• **DIRECTIONS FOR THIS TASK**:
Transcribe the data in full and exactly, omitting any pictures.

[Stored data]

########

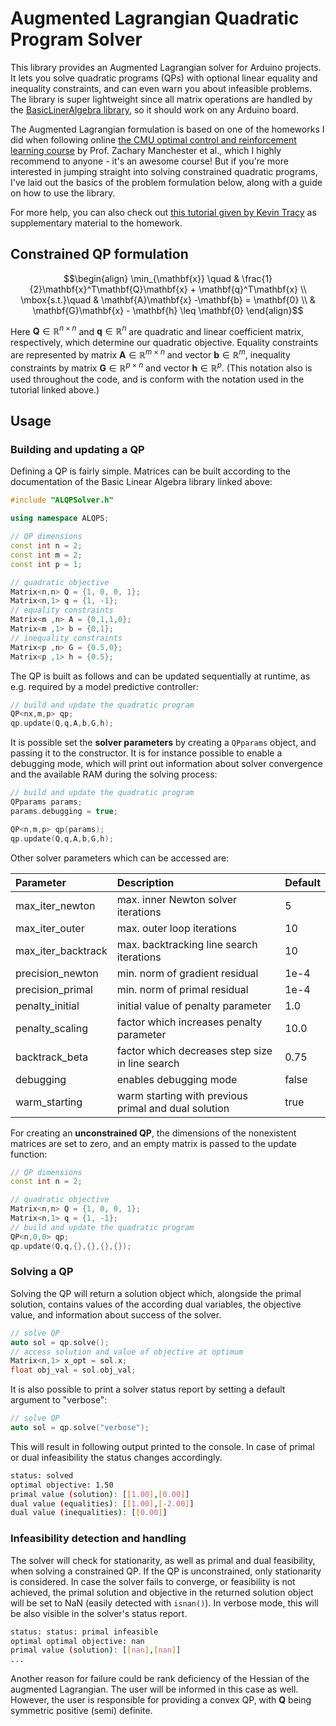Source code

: # Augmented Lagrangian Quadratic Program Solver
This library provides an Augmented Lagrangian solver for Arduino projects. It lets you solve quadratic programs (QPs) with optional linear equality and inequality constraints, and can even warn you about infeasible problems. The library is super lightweight since all matrix operations are handled by the [BasicLinerAlgebra library](https://github.com/tomstewart89/BasicLinearAlgebra), so it should work on any Arduino board. 

The Augmented Lagrangian formulation is based on one of the homeworks I did when following online [the CMU optimal control and reinforcement learning course](https://optimalcontrol.ri.cmu.edu/) by Prof. Zachary Manchester et al., which I highly recommend to anyone - it's an awesome course! But if you're more interested in jumping straight into solving constrained quadratic programs, I've laid out the basics of the problem formulation below, along with a guide on how to use the library. 

For more help, you can also check out [this tutorial given by Kevin Tracy](https://www.youtube.com/watch?v=0x0JD5uO_ZQ) as supplementary material to the homework. 

## Constrained QP formulation
$$\begin{align}
\min_{\mathbf{x}} \quad & \frac{1}{2}\mathbf{x}^T\mathbf{Q}\mathbf{x} + \mathbf{q}^T\mathbf{x} \\ 
\mbox{s.t.}\quad &  \mathbf{A}\mathbf{x} -\mathbf{b} = \mathbf{0} \\ 
&  \mathbf{G}\mathbf{x} - \mathbf{h} \leq \mathbf{0} 
\end{align}$$

Here $\mathbf{Q} \in \mathbb{R}^{n \times n}$ and $\mathbf{q}\in \mathbb{R}^{n}$ are quadratic and linear coefficient matrix, respectively, which determine our quadratic objective. Equality constraints are represented by matrix $\mathbf{A}\in \mathbb{R}^{m \times n}$ and vector $\mathbf{b}\in \mathbb{R}^m$, inequality constraints by matrix $\mathbf{G} \in \mathbb{R}^{p \times n}$ and vector $\mathbf{h}\in \mathbb{R}^p$. (This notation also is used throughout the code, and is conform with the notation used in the tutorial linked above.)

## Usage 
### Building and updating a QP
Defining a QP is fairly simple. Matrices can be built according to the documentation of the Basic Linear Algebra library linked above:
```cpp
#include "ALQPSolver.h"

using namespace ALQPS;

// QP dimensions
const int n = 2;
const int m = 2;
const int p = 1;

// quadratic objective
Matrix<n,n> Q = {1, 0, 0, 1};
Matrix<n,1> q = {1, -1};
// equality constraints 
Matrix<m ,n> A = {0,1,1,0};
Matrix<m ,1> b = {0,1};
// inequality constraints  
Matrix<p ,n> G = {0.5,0};
Matrix<p ,1> h = {0.5};
```
The QP is built as follows and can be updated sequentially at runtime, as e.g. required by a model predictive controller:  

```cpp
// build and update the quadratic program 
QP<nx,m,p> qp; 
qp.update(Q,q,A,b,G,h); 
```
It is possible set the **solver parameters** by creating a `QPparams` object, and passing it to the constructor. It is for instance possible to enable a debugging mode, which will print out
information about solver convergence and the available RAM during the solving process: 

```cpp
// build and update the quadratic program 
QPparams params; 
params.debugging = true;

QP<n,m,p> qp(params); 
qp.update(Q,q,A,b,G,h); 

```
Other solver parameters which can be accessed are:

| Parameter          | Description                                          |Default|
| :----------------- |:---------------------------------------------------- |:----- |
| max_iter_newton    | max. inner Newton solver iterations                  | 5     |
| max_iter_outer     | max. outer loop iterations                           | 10    |
| max_iter_backtrack | max. backtracking line search iterations             | 10    |
| precision_newton   | min. norm of gradient residual                       | 1e-4  |
| precision_primal   | min. norm of primal residual                         | 1e-4  |
| penalty_initial    | initial value of penalty parameter                   | 1.0   |
| penalty_scaling    | factor which increases penalty parameter             | 10.0  |
| backtrack_beta     | factor which decreases step size in line search      | 0.75  |
| debugging          | enables debugging mode                               | false |
| warm_starting      | warm starting with previous primal and dual solution | true  |

For creating an **unconstrained QP**, the dimensions of the nonexistent matrices are set to zero, and an empty matrix is passed to the update function:
```cpp
// QP dimensions
const int n = 2;

// quadratic objective
Matrix<n,n> Q = {1, 0, 0, 1};
Matrix<n,1> q = {1, -1};
// build and update the quadratic program 
QP<n,0,0> qp; 
qp.update(Q,q,{},{},{},{});      
```

### Solving a QP
Solving the QP will return a solution object which, alongside the primal solution, contains values of the according dual variables, the objective value, and information about success of the solver. 
```cpp
// solve QP 
auto sol = qp.solve(); 
// access solution and value of objective at optimum 
Matrix<n,1> x_opt = sol.x;
float obj_val = sol.obj_val;
```
It is also possible to print a solver status report by setting a  default argument to "verbose":        
```cpp
// solve QP 
auto sol = qp.solve("verbose"); 
```
This will result in following output printed to the console. In case of primal or dual infeasibility the status changes accordingly.  
```bash
status: solved
optimal objective: 1.50
primal value (solution): [[1.00],[0.00]]
dual value (equalities): [[1.00],[-2.00]]
dual value (inequalities): [[0.00]]
```



### Infeasibility detection and handling 
The solver will check for stationarity, as well as primal and dual feasibility, when solving a constrained QP. If the QP is unconstrained, only stationarity is considered. In case the solver fails to converge, or feasibility is not achieved, the primal solution and objective in the returned solution object will be set to NaN (easily detected with `isnan()`). In verbose mode, this will be also visible in the solver's status report.

```bash
status: status: primal infeasible
optimal optimal objective: nan
primal value (solution): [[nan],[nan]]
...
```
Another reason for failure could be rank deficiency of the Hessian of the augmented Lagrangian. The user will be informed in this case as well. However, the user is responsible for providing a convex QP, with $\mathbf{Q}$ being symmetric positive (semi) definite.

########

• **ANSWER**:
Source code

: # Augmented Lagrangian Quadratic Program Solver
This library provides an Augmented Lagrangian solver for Arduino projects. It lets you solve quadratic programs (QPs) with optional linear equality and inequality constraints, and can even warn you about infeasible problems. The library is super lightweight since all matrix operations are handled by the [BasicLinerAlgebra library](https://github.com/tomstewart89/BasicLinearAlgebra), so it should work on any Arduino board. 

The Augmented Lagrangian formulation is based on one of the homeworks I did when following online [the CMU optimal control and reinforcement learning course](https://optimalcontrol.ri.cmu.edu/) by Prof. Zachary Manchester et al., which I highly recommend to anyone - it's an awesome course! But if you're more interested in jumping straight into solving constrained quadratic programs, I've laid out the basics of the problem formulation below, along with a guide on how to use the library. 

For more help, you can also check out [this tutorial given by Kevin Tracy](https://www.youtube.com/watch?v=0x0JD5uO_ZQ) as supplementary material to the homework. 

## Constrained QP formulation
$$\begin{align}
\min_{\mathbf{x}} \quad & \frac{1}{2}\mathbf{x}^T\mathbf{Q}\mathbf{x} + \mathbf{q}^T\mathbf{x} \\ 
\mbox{s.t.}\quad &  \mathbf{A}\mathbf{x} -\mathbf{b} = \mathbf{0} \\ 
&  \mathbf{G}\mathbf{x} - \mathbf{h} \leq \mathbf{0} 
\end{align}$$

Here $\mathbf{Q} \in \mathbb{R}^{n \times n}$ and $\mathbf{q}\in \mathbb{R}^{n}$ are quadratic and linear coefficient matrix, respectively, which determine our quadratic objective. Equality constraints are represented by matrix $\mathbf{A}\in \mathbb{R}^{m \times n}$ and vector $\mathbf{b}\in \mathbb{R}^m$, inequality constraints by matrix $\mathbf{G} \in \mathbb{R}^{p \times n}$ and vector $\mathbf{h}\in \mathbb{R}^p$. (This notation also is used throughout the code, and is conform with the notation used in the tutorial linked above.)

## Usage 
### Building and updating a QP
Defining a QP is fairly simple. Matrices can be built according to the documentation of the Basic Linear Algebra library linked above:
```cpp
#include "ALQPSolver.h"

using namespace ALQPS;

// QP dimensions
const int n = 2;
const int m = 2;
const int p = 1;

// quadratic objective
Matrix<n,n> Q = {1, 0, 0, 1};
Matrix<n,1> q = {1, -1};
// equality constraints 
Matrix<m ,n> A = {0,1,1,0};
Matrix<m ,1> b = {0,1};
// inequality constraints  
Matrix<p ,n> G = {0.5,0};
Matrix<p ,1> h = {0.5};
```
The QP is built as follows and can be updated sequentially at runtime, as e.g. required by a model predictive controller:  

```cpp
// build and update the quadratic program 
QP<nx,m,p> qp; 
qp.update(Q,q,A,b,G,h); 
```
It is possible set the **solver parameters** by creating a `QPparams` object, and passing it to the constructor. It is for instance possible to enable a debugging mode, which will print out
information about solver convergence and the available RAM during the solving process: 

```cpp
// build and update the quadratic program 
QPparams params; 
params.debugging = true;

QP<n,m,p> qp(params); 
qp.update(Q,q,A,b,G,h); 

```
Other solver parameters which can be accessed are:

| Parameter          | Description                                          |Default|
| :----------------- |:---------------------------------------------------- |:----- |
| max_iter_newton    | max. inner Newton solver iterations                  | 5     |
| max_iter_outer     | max. outer loop iterations                           | 10    |
| max_iter_backtrack | max. backtracking line search iterations             | 10    |
| precision_newton   | min. norm of gradient residual                       | 1e-4  |
| precision_primal   | min. norm of primal residual                         | 1e-4  |
| penalty_initial    | initial value of penalty parameter                   | 1.0   |
| penalty_scaling    | factor which increases penalty parameter             | 10.0  |
| backtrack_beta     | factor which decreases step size in line search      | 0.75  |
| debugging          | enables debugging mode                               | false |
| warm_starting      | warm starting with previous primal and dual solution | true  |

For creating an **unconstrained QP**, the dimensions of the nonexistent matrices are set to zero, and an empty matrix is passed to the update function:
```cpp
// QP dimensions
const int n = 2;

// quadratic objective
Matrix<n,n> Q = {1, 0, 0, 1};
Matrix<n,1> q = {1, -1};
// build and update the quadratic program 
QP<n,0,0> qp; 
qp.update(Q,q,{},{},{},{});      
```

### Solving a QP
Solving the QP will return a solution object which, alongside the primal solution, contains values of the according dual variables, the objective value, and information about success of the solver. 
```cpp
// solve QP 
auto sol = qp.solve(); 
// access solution and value of objective at optimum 
Matrix<n,1> x_opt = sol.x;
float obj_val = sol.obj_val;
```
It is also possible to print a solver status report by setting a  default argument to "verbose":        
```cpp
// solve QP 
auto sol = qp.solve("verbose"); 
```
This will result in following output printed to the console. In case of primal or dual infeasibility the status changes accordingly.  
```bash
status: solved
optimal objective: 1.50
primal value (solution): [[1.00],[0.00]]
dual value (equalities): [[1.00],[-2.00]]
dual value (inequalities): [[0.00]]
```



### Infeasibility detection and handling 
The solver will check for stationarity, as well as primal and dual feasibility, when solving a constrained QP. If the QP is unconstrained, only stationarity is considered. In case the solver fails to converge, or feasibility is not achieved, the primal solution and objective in the returned solution object will be set to NaN (easily detected with `isnan()`). In verbose mode, this will be also visible in the solver's status report.

```bash
status: status: primal infeasible
optimal optimal objective: nan
primal value (solution): [[nan],[nan]]
...
```
Another reason for failure could be rank deficiency of the Hessian of the augmented Lagrangian. The user will be informed in this case as well. However, the user is responsible for providing a convex QP, with $\mathbf{Q}$ being symmetric positive (semi) definite.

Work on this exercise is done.